Beside me Dooley gives one of his big twitches and people begin to clap. The sound of a divided hall, some of them whistling and stamping feet, others clapping lightly, polite and unenthusiastic.
‘Could Jake Dooley please . . .?’ The canteen dad holds the trophy up high and scans the room, and other people start scanning too. Reece knows exactly where we are, he’s craning round to see us. Dooley hasn’t moved.

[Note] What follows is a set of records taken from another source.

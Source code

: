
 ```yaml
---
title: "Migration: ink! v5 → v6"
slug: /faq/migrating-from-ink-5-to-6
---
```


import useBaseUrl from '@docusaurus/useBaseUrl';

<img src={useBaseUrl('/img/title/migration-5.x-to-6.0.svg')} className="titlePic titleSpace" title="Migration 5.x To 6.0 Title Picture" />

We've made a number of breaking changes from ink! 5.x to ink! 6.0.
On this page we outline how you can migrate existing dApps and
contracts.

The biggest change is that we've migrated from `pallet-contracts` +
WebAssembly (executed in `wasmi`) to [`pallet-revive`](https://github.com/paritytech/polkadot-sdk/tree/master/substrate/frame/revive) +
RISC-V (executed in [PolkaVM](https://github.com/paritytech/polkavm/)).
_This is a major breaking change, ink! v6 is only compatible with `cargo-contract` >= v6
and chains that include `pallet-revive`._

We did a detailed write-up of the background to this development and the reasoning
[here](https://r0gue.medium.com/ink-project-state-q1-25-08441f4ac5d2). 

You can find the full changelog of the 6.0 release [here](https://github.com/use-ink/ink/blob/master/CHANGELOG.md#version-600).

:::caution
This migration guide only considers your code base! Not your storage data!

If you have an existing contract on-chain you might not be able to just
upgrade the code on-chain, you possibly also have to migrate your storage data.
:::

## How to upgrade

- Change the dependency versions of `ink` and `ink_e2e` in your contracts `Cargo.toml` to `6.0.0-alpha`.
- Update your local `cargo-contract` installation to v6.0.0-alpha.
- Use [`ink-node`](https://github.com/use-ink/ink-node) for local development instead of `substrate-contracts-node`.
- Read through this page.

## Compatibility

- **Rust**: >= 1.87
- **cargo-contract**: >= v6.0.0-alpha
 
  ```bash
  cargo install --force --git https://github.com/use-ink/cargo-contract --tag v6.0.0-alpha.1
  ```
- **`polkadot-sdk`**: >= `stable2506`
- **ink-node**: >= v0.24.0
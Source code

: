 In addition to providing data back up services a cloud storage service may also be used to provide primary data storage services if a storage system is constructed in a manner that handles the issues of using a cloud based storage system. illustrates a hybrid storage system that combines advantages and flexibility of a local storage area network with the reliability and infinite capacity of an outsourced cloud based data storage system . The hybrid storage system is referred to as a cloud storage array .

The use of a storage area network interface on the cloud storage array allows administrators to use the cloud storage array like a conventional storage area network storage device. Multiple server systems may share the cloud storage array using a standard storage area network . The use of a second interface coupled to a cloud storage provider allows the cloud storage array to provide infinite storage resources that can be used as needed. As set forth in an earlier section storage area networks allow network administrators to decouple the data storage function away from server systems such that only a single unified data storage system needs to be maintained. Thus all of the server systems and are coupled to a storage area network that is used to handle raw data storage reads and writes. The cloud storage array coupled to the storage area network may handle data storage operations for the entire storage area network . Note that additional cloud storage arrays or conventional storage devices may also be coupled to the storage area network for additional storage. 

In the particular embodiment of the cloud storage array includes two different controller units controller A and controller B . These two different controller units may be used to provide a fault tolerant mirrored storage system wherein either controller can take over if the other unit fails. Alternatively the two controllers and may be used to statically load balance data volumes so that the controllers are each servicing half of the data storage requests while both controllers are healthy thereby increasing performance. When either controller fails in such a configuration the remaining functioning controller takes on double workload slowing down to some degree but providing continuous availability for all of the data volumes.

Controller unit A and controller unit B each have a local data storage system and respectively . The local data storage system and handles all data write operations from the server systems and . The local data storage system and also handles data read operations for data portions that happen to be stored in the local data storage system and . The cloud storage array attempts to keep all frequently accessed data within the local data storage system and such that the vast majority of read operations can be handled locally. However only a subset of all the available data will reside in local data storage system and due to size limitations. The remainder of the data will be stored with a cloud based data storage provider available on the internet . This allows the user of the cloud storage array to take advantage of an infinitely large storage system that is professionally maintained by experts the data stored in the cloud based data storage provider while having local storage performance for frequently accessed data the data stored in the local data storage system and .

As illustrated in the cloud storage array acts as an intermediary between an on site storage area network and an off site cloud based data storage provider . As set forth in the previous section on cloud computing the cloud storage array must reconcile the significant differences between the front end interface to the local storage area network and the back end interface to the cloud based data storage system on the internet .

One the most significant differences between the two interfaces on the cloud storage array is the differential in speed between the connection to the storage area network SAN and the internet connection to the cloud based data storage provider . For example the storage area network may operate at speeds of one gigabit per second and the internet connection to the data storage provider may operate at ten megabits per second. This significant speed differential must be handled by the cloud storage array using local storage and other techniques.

‘Go on, kid.’ I give him a nudge towards the front of the room. ‘Go get your trophy. You’d better get used to the attention.’
But he’s gone rigid. For a moment I think he might be shy enough to do a runner. He gulps down air and looks at me like he wants me to save him.
‘It’s okay, Dools. It’s better than okay, it’s great. You’ve done it.’ Trying to convey the full sense of it, that I’m congratulating him for more than some two-bit B&F.